Task description:
Lines holding the word "style" in the following material must be counted; give only the resulting number.

Records for processing:

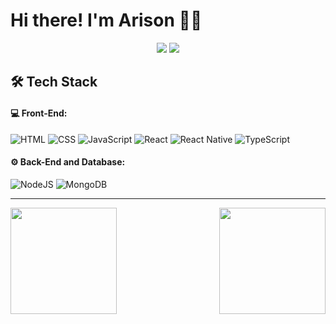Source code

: # Hi there! I'm Arison 👋🏽

<div align="center">

<a href="https://www.instagram.com/arisonfirmino/"><img src="https://img.shields.io/badge/-@arisonfirmino-E4405F?logo=instagram&logoColor=white&style=for-the-badge" /></a>
<a href="mailto:arisonfirmino@hotmail.com"><img src="https://img.shields.io/badge/-arisonfirmino@hotmail.com-0078D4?logo=microsoftoutlook&logoColor=white&style=for-the-badge" /></a>

</div>

## 🛠️ Tech Stack

#### 💻 Front-End:

![HTML](https://img.shields.io/badge/-HTML-21222c?logo=html5&logoColor=E34F26&style=for-the-badge)
![CSS](https://img.shields.io/badge/-CSS-21222c?logo=css3&logoColor=1572B6&style=for-the-badge)
![JavaScript](https://img.shields.io/badge/-JAVASCRIPT-21222c?logo=javascript&logoColor=F7DF1E&style=for-the-badge)
![React](https://img.shields.io/badge/-REACT-21222c?logo=react&logoColor=61DAFB&style=for-the-badge)
![React Native](https://img.shields.io/badge/-REACT%20Native-21222c?logo=react&logoColor=61DAFB&style=for-the-badge)
![TypeScript](https://img.shields.io/badge/-TYPESCRIPT-21222c?logo=typescript&logoColor=3178C6&style=for-the-badge)

#### ⚙️ Back-End and Database:

![NodeJS](https://img.shields.io/badge/-NODEJS-21222c?logo=nodedotjs&logoColor=339933&style=for-the-badge)
![MongoDB](https://img.shields.io/badge/-MONGODB-21222c?logo=mongodb&logoColor=47A248&style=for-the-badge)

<hr />

<img align="left" height="170em" src="https://github-readme-stats.vercel.app/api?username=arisonfirmino&show_icons=true&theme=dracula"/>

<img align="right" height="170em" src="https://github-readme-stats.vercel.app/api/top-langs/?username=arisonfirmino&layout=compact&langs_count=16&theme=dracula"/>
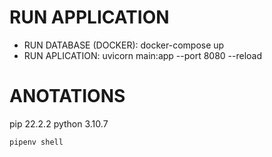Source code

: 


# RUN APPLICATION

* RUN DATABASE (DOCKER):
    docker-compose up
* RUN APLICATION:
    uvicorn main:app --port 8080 --reload
    
# ANOTATIONS
pip 22.2.2
python 3.10.7

    pipenv shell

Your solution:
10